What is an Application Letter?

What to include in your application letter, tips for writing a cover letter, cover letter sample and template, email cover letter sample.

  • How to Send an Email Application

Frequently Asked Questions (FAQs)

Alex Dos Diaz / The Balance

What's the best way to write a letter to apply for a job? Your letter should detail your specific qualifications for the position and the skills you would bring to the employer. What’s most important is to show the employer that you’re a perfect match for the job.

Your job application letter is an opportunity to highlight your most relevant qualifications and experience. An effective cover letter will enhance your application, showcase your achievements, and increase your chances of landing an interview.

Review what to include in a job application letter, tips for writing a letter that will get your application notice, and examples of letters and email messages sent to apply for a job.

Key Takeaways

  • An application letter accompanies a resume and may be uploaded to a job portal, sent via email, or even sent by postal mail, depending on the employer’s requirements.
  • Application letters are an ideal way to show your interest in a job and highlight your most relevant skills.
  • It’s important to match your letter to the job description and show the employer that you have the qualifications they are seeking.

A   letter of application, also known as a  cover letter , is a document sent with your resume to provide additional information about your skills and experience to an employer. Your letter of application is intended to provide detailed information on why you are an ideal candidate for the job.

Your application letter should let the employer know what position you are applying for, what makes you a strong candidate, why they should select you for an interview, and how you will follow up.

Effective application letters explain the reasons for your interest in the specific organization and identify the most relevant skills that qualify you for the job.

Your application letter should let the employer know what position you are applying for, explain your qualifications for the job, why you should be selected for an interview, and how you will follow up.

Unless an employer specifically requests a job application letter sent by postal mail, today most cover letters are sent by email or attached as a file in an online application tracking system.

As with all cover letters, a job application letter is divided into sections:

  • The heading includes your name and contact information.
  • A  greeting  addressed to a specific person, if possible.
  • The introduction includes why the applicant is writing.
  • The body discusses your relevant qualifications and what you have to offer the employer.
  • The close thanks the reader and provides contact information and follow-up details.
  • Your  signature to end the letter .

Here’s how to ensure that your application supports your resume, highlights your most relevant qualifications, and impresses the hiring manager.

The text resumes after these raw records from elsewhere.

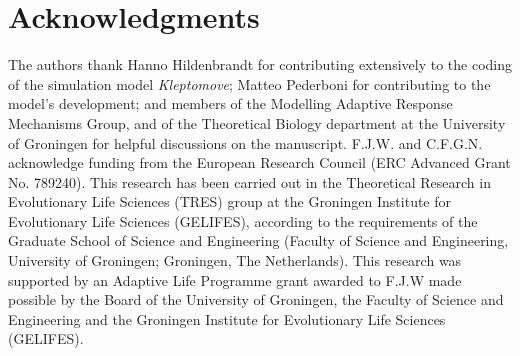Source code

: \documentclass[11pt]{article}
\begin{document}

\section{Acknowledgments}

The authors thank Hanno Hildenbrandt for contributing extensively to the coding of the simulation model \textit{Kleptomove};
Matteo Pederboni for contributing to the model's development; 
and members of the Modelling Adaptive Response Mechanisms Group, and of the Theoretical Biology department at the University of Groningen for helpful discussions on the manuscript.
F.J.W. and C.F.G.N. acknowledge funding from the European Research Council (ERC Advanced Grant No. 789240).
This research has been carried out in the Theoretical Research in Evolutionary Life Sciences (TRES) group at the Groningen Institute for Evolutionary Life Sciences (GELIFES), according to the requirements of the Graduate School of Science and Engineering (Faculty of Science and Engineering, University of Groningen; Groningen, The  Netherlands).
This research was supported by an Adaptive Life Programme grant awarded to F.J.W made possible by the Board of the University of Groningen, the Faculty of Science and Engineering and the Groningen Institute for Evolutionary Life Sciences (GELIFES).




\newpage{}

\end{document}
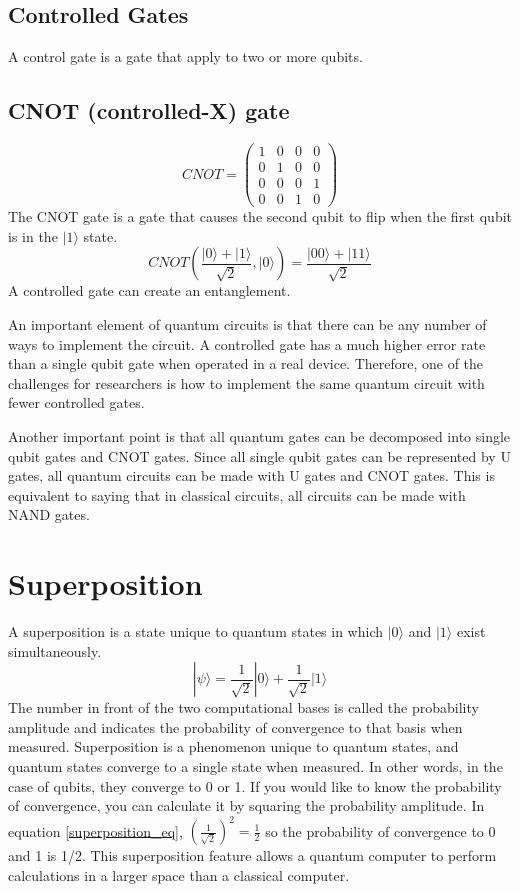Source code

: \subsection{Controlled Gates}
A control gate is a gate that apply to two or more qubits\cite{qgate}.
\subsection*{CNOT (controlled-X) gate}
\begin{equation}
    CNOT = 
    \begin{pmatrix}
        1 & 0 & 0 & 0\\
        0 & 1 & 0 & 0\\
        0 & 0 & 0 & 1\\
        0 & 0 & 1 & 0
    \end{pmatrix}
\end{equation}
The CNOT gate is a gate that causes the second qubit to flip when the first qubit is in the $|1\rangle$ state.
\begin{equation}
    CNOT(\frac{|0\rangle + |1\rangle}{\sqrt{2}}, |0\rangle) = \frac{|00\rangle + |11\rangle}{\sqrt{2}}
\end{equation}
A controlled gate can create an entanglement.

An important element of quantum circuits is that there can be any number of ways to implement the circuit.
A controlled gate has a much higher error rate than a single qubit gate when operated in a real device.
Therefore, one of the challenges for researchers is how to implement the same quantum circuit with fewer controlled gates.

Another important point is that all quantum gates can be decomposed into single qubit gates and CNOT gates.
Since all single qubit gates can be represented by U gates, all quantum circuits can be made with U gates and CNOT gates.
This is equivalent to saying that in classical circuits, all circuits can be made with NAND gates.

\section{Superposition}
\label{superposition}
A superposition is a state unique to quantum states in which $|0\rangle$ and $|1\rangle$ exist simultaneously.
\begin{equation}
    \label{superposition_eq}
    |\psi\rangle =  \frac{1}{\sqrt{2}}|0\rangle + \frac{1}{\sqrt{2}}|1\rangle
\end{equation}
The number in front of the two computational bases is called the probability amplitude and indicates the probability of convergence to that basis when measured.
Superposition is a phenomenon unique to quantum states, and quantum states converge to a single state when measured. 
In other words, in the case of qubits, they converge to 0 or 1.
If you would like to know the probability of convergence, you can calculate it by squaring the probability amplitude.
In equation \ref{superposition_eq}, $(\frac{1}{\sqrt{2}})^2 = \frac{1}{2}$ so the probability of convergence to 0 and 1 is 1/2.
This superposition feature allows a quantum computer to perform calculations in a larger space than a classical computer.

Get off to a direct start.  In your first paragraph, explain why you are writing. Mention the job title and company name, and where you found the job listing. While you can also briefly mention why you are a strong candidate, this section should be short and to the point.

Offer something different than what's in your resume. You can make your language a bit more personal than in your resume bullet points, and you can tell a narrative about your work experience and career.

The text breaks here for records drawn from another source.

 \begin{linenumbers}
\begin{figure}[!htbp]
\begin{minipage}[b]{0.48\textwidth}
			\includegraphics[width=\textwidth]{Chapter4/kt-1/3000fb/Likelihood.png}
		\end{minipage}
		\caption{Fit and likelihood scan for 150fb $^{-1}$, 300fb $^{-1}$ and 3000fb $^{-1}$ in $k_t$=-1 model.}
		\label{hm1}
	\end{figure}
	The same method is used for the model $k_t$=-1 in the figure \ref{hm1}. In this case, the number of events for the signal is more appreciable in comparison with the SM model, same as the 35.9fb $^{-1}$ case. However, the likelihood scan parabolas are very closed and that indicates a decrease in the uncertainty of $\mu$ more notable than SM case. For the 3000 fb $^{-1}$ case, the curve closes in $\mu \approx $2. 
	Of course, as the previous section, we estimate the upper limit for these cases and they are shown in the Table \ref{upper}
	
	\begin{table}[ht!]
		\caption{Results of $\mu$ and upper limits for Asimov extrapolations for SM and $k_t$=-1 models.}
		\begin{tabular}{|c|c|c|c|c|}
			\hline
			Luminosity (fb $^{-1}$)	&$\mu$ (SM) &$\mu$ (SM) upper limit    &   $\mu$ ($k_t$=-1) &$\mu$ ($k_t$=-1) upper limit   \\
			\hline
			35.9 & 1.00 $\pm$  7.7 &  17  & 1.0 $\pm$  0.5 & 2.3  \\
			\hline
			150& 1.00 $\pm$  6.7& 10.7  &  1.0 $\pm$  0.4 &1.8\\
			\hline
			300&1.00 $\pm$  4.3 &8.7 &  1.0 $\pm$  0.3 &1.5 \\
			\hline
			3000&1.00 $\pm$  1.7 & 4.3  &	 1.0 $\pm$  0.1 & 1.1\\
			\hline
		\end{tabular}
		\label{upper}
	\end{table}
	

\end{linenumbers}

Application letters typically accompany resumes, so your letter should showcase information that your resume doesn't.

Make a good case.  Your first goal with this letter is to progress to the next step: an interview. Your overarching goal, of course, is to get a job offer. Use your application letter to further both causes. Offer details about your experience and background that show why you are a good candidate. How have other jobs prepared you for the position? What would you bring to the position, and to the company? Use this space to  emphasize your strengths .

Close with all the important details.  Include a thank you at the end of your letter. You can also share your contact information and mention how you will follow up.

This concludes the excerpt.